Below are three new disciplines aligned to meet the core competency of an asset manager that enables him to make a start in becoming better informed about the degree of prime economic risk deployed in Venture.

The disciplines below do not protect the economic outcome of Venture as a whole. For we need to apply a more fundamental change in the workings of our financial systems we alluded to elsewhere on our site.

1. Establish socioeconomic upside

Regardless of the opportunity for intermediate exits, every investment must have the potential to produce tangible socioeconomic value independently. This meaning Venture Capital investments must have economic upside asset-managers can grasp, unfazed by the complexity of underlying technology du-jour. Keep questioning innovation’s upside supported by technological elasticity and the financial requirement to do so.

2. Measure contribution to the runway

Investments by Venture Capitalists must be made to contribute to the upside, not merely as a way to protect the downside. To avoid the mediocrity of investment socialism, Venture Capitalists must demonstrate how they can contribute to building the economic upside and its runway without heavy dependencies. The spray and pray of “capital efficiency” is a well-known investor methodology that frankly is responsible for much of the negative trailing performance in Venture. The reality is that the production of any socioeconomic value worth Venturing into still requires some $25M to build. Ensure the planned contribution to each portfolio company is at least half of that ballpark to avoid excessive fragmentation and collusion.

3. Validate non-uniformity

Outlier performance is non-uniform, and hence the risk deployment and investment staging cannot be uniform. Meaning if the investments by Venture Capitalists are staged the same, relying on the same technological trending and use the same syndicates, they violate their unique investment thesis. They have submitted to uniform (and thus subprime) conformity.

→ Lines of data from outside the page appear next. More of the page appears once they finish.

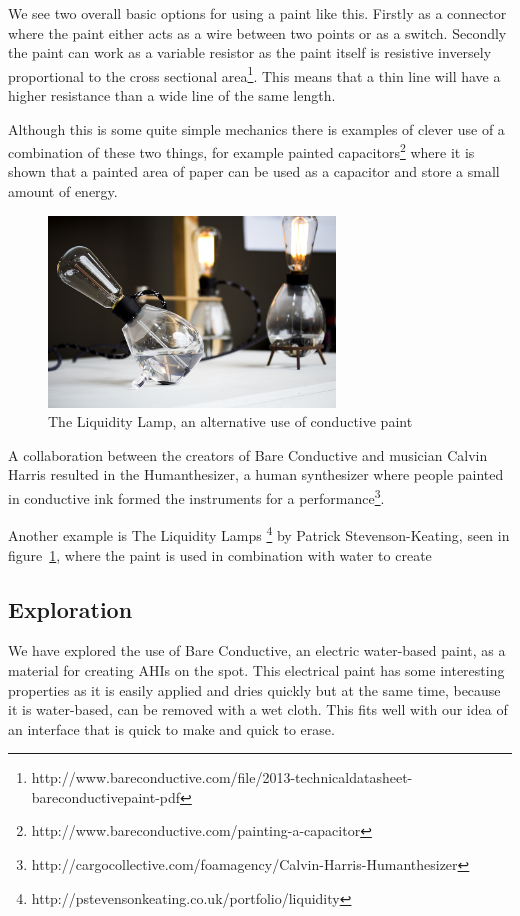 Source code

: 
We see two overall basic options for using a paint like this.
Firstly as a connector where the paint either acts as a wire between two points or as a switch.
Secondly the paint can work as a variable resistor as the paint itself is resistive inversely proportional to the cross sectional area\footnote{http://www.bareconductive.com/file/2013-technicaldatasheet-bareconductivepaint-pdf}. 
This means that a thin line will have a higher resistance than a wide line of the same length.

Although this is some quite simple mechanics there is examples of clever use of a combination of these two things, for example painted capacitors\footnote{http://www.bareconductive.com/painting-a-capacitor} where it is shown that a painted area of paper can be used as a capacitor and store a small amount of energy.

\begin{figure}[h]
	\centering
  		\includegraphics[width=3in]{figures/proto3/liquidity_lamp}
	\caption{The Liquidity Lamp, an alternative use of conductive paint}
   \label{liquidity_lamp}
\end{figure}

A collaboration between the creators of Bare Conductive and musician Calvin Harris resulted in the Humanthesizer, a human synthesizer where people painted in conductive ink formed the instruments for a performance\footnote{http://cargocollective.com/foamagency/Calvin-Harris-Humanthesizer}.

Another example is The Liquidity Lamps \footnote{http://pstevensonkeating.co.uk/portfolio/liquidity} by Patrick Stevenson-Keating, seen in figure~\ref{liquidity_lamp}, where the paint is used in combination with water to create 


\subsection{Exploration}
We have explored the use of Bare Conductive, an electric water-based paint, as a material for creating AHIs on the spot.
This electrical paint has some interesting properties as it is easily applied and dries quickly but at the same time, because it is water-based, can be removed with a wet cloth.
This fits well with our idea of an interface that is quick to make and quick to erase.

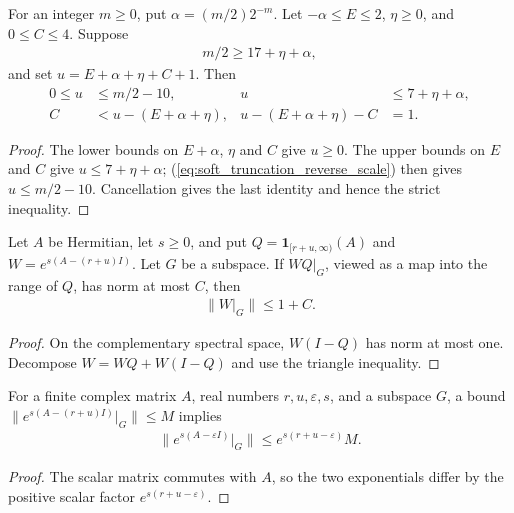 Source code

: \begin{lemma}
    \label{thm:soft_truncation_reverse_cutoff}
    \leanok
    For an integer $m\ge0$, put $\alpha=(m/2)2^{-m}$. Let
    $-\alpha\le E\le2$, $\eta\ge0$, and $0\le C\le4$. Suppose
    \begin{align}
        m/2\ge17+\eta+\alpha,
        \label{eq:soft_truncation_reverse_scale}
    \end{align}
    and set $u=E+\alpha+\eta+C+1$. Then
    \begin{align*}
        0\le u              & \le m/2-10,         & u & \le7+\eta+\alpha, \\
        C                   & <u-(E+\alpha+\eta), &
        u-(E+\alpha+\eta)-C & =1.
    \end{align*}
\end{lemma}
\begin{proof}\leanok
    The lower bounds on $E+\alpha$, $\eta$ and $C$ give $u\ge0$.
    The upper bounds on $E$ and $C$ give $u\le7+\eta+\alpha$;
    (\ref{eq:soft_truncation_reverse_scale}) then gives $u\le m/2-10$.
    Cancellation gives the last identity and hence the strict inequality.
\end{proof}

\begin{lemma}
    \label{lem:exponential_weight_high_restriction}
    \leanok
    Let $A$ be Hermitian, let $s\ge0$, and put
    $Q=\mathbf1_{[r+u,\infty)}(A)$ and $W=e^{s(A-(r+u)I)}$.
    Let $G$ be a subspace. If $WQ|_G$, viewed as a map into the range of
    $Q$, has norm at most $C$, then
    \begin{align*}
        \|W|_G\|\le1+C.
    \end{align*}
\end{lemma}
\begin{proof}\leanok
    On the complementary spectral space, $W(I-Q)$ has norm at most one.
    Decompose $W=WQ+W(I-Q)$ and use the triangle inequality.
\end{proof}

\begin{lemma}
    \label{lem:shifted_exponential_weight_restriction}
    \leanok
    For a finite complex matrix $A$, real numbers $r,u,\varepsilon,s$,
    and a subspace $G$, a bound
    $\|e^{s(A-(r+u)I)}|_G\|\le M$ implies
    \begin{align*}
        \|e^{s(A-\varepsilon I)}|_G\|
        \le e^{s(r+u-\varepsilon)}M.
    \end{align*}
\end{lemma}
\begin{proof}\leanok
    The scalar matrix commutes with $A$, so the two exponentials differ by
    the positive scalar factor $e^{s(r+u-\varepsilon)}$.
\end{proof}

Measure, instead, how and why non-uniform investments in innovation contribute to the individual risk profile associated with the economic objective of every portfolio company.

Exercise your right to become informed

Limited Partners with their Venture Capital funds already deployed in-market may not be able to affect the change required to turn the majority of Venture Capital from subprime to prime. In the same way, a portfolio company, if doomed, can seldom be rescued.

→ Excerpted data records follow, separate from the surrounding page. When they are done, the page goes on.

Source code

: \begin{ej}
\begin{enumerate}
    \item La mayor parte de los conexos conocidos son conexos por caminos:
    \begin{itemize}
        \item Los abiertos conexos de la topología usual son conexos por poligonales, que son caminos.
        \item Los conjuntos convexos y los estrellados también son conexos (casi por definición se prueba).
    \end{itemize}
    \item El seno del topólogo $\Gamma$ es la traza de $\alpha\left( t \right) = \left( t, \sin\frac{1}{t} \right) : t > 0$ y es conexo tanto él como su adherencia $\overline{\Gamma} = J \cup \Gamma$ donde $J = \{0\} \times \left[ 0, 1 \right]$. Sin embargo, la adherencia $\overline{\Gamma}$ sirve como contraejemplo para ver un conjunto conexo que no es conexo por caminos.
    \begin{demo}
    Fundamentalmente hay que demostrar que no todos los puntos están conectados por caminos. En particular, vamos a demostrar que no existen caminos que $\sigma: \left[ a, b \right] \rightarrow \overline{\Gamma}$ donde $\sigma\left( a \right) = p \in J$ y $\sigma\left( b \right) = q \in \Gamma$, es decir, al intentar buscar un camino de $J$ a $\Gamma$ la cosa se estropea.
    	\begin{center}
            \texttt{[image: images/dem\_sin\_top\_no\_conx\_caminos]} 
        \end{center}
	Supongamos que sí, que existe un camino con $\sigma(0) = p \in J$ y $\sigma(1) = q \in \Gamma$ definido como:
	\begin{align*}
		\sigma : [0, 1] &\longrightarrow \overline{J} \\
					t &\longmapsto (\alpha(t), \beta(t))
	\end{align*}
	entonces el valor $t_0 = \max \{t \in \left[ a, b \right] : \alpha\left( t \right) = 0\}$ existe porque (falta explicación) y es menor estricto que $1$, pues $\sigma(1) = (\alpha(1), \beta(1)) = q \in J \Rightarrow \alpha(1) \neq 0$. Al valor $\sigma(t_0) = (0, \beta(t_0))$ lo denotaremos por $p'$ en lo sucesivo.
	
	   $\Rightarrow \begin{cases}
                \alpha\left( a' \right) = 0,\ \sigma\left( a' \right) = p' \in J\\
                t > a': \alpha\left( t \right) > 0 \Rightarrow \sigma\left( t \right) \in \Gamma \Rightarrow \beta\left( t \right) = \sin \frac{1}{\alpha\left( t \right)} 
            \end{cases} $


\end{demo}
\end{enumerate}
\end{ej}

People’s unique foresight, the crucial attribute of differentiation for a Venture Capitalist, does not change because they are managed more closely or even when their monetary incentives are turned (up or down).

But close monitoring of Venture Capitalists based on the economic criteria mentioned above will explain why some of them succeed and many don’t. And it offers valuable clues as to which Venture Capitalist has the innate spirit and proven merit to produce the renewable returns at the horizon of a still massive technology adoption greenfield.

The sign of an intelligent nation is its willingness and ability to reinvent itself, upstream. Let’s inspire the world with new rigors of excellence we first and successfully apply to ourselves.